• _What to work on_
Wherever the string "some" appears in the entries below, return the line that holds it.

********************

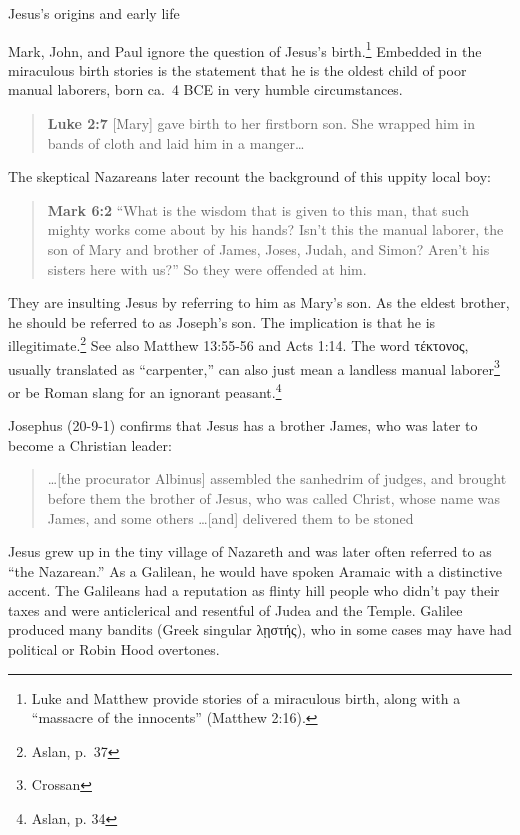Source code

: \documentclass[8pt]{article}
\newcommand{\quotesize}{\large{}}
\newenvironment{quotetext}{\begin{quote}\quotesize}{\end{quote}}
\newcommand{\bible}[2]{\begin{quotetext}\textbf{#1} #2\end{quotetext}}
\newcommand{\gospelmark}[2]{\bible{Mark #1}{#2}}
\newcommand{\luke}[2]{\bible{Luke #1}{#2}}
\begin{document}
\begin{section}{Jesus's origins and early life}

Mark, John, and Paul ignore the question of Jesus's birth.\footnote{Luke and Matthew provide stories of a miraculous birth,
along with a ``massacre of the innocents'' (Matthew 2:16).} Embedded in the miraculous birth stories is the statement
that he is the oldest child of poor manual laborers, born ca.~4 BCE in
very humble circumstances.

\luke{2:7}{[Mary] gave birth to her firstborn son. She wrapped him in bands of cloth and laid him in a manger\ldots}

The skeptical Nazareans later recount the background of this uppity local boy:

\gospelmark{6:2}{``What is the wisdom that is given to this man, that such
mighty works come about by his hands? Isn’t this the manual laborer, the
son of Mary and brother of James, Joses, Judah, and Simon? Aren’t his
sisters here with us?'' So they were offended at him.}

They are insulting Jesus by referring to him as Mary's son. As the eldest brother, he should be referred to as Joseph's son.
The implication is that he is illegitimate.\footnote{Aslan, p.~37}  See also Matthew 13:55-56 and Acts 1:14. 
The word τέκτονος, usually translated as ``carpenter,'' can also just mean a landless manual laborer\footnote{Crossan}
or be Roman slang for an ignorant peasant.\footnote{Aslan, p. 34} 

Josephus (20-9-1) confirms that Jesus has a brother James, who was later to become a Christian leader:

\begin{quotetext} %
\ldots [the procurator Albinus] assembled the sanhedrim of judges, and brought before them the brother of Jesus, who was called Christ, whose name was James, and some others \ldots [and] delivered them to be stoned
\end{quotetext}

Jesus grew up in the tiny village of Nazareth and was later often referred
to as ``the Nazarean.'' As a Galilean, he would have spoken Aramaic
with a distinctive accent.  The Galileans had a reputation as
flinty hill people who didn't pay their taxes and were
anticlerical and resentful of Judea and the Temple.  Galilee produced
many bandits (Greek singular λῃστής), who in some cases may have had
political or Robin Hood overtones.


\end{section}
\end{document}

********************

• _Your response_
\ldots [the procurator Albinus] assembled the sanhedrim of judges, and brought before them the brother of Jesus, who was called Christ, whose name was James, and some others \ldots [and] delivered them to be stoned
many bandits (Greek singular λῃστής), who in some cases may have had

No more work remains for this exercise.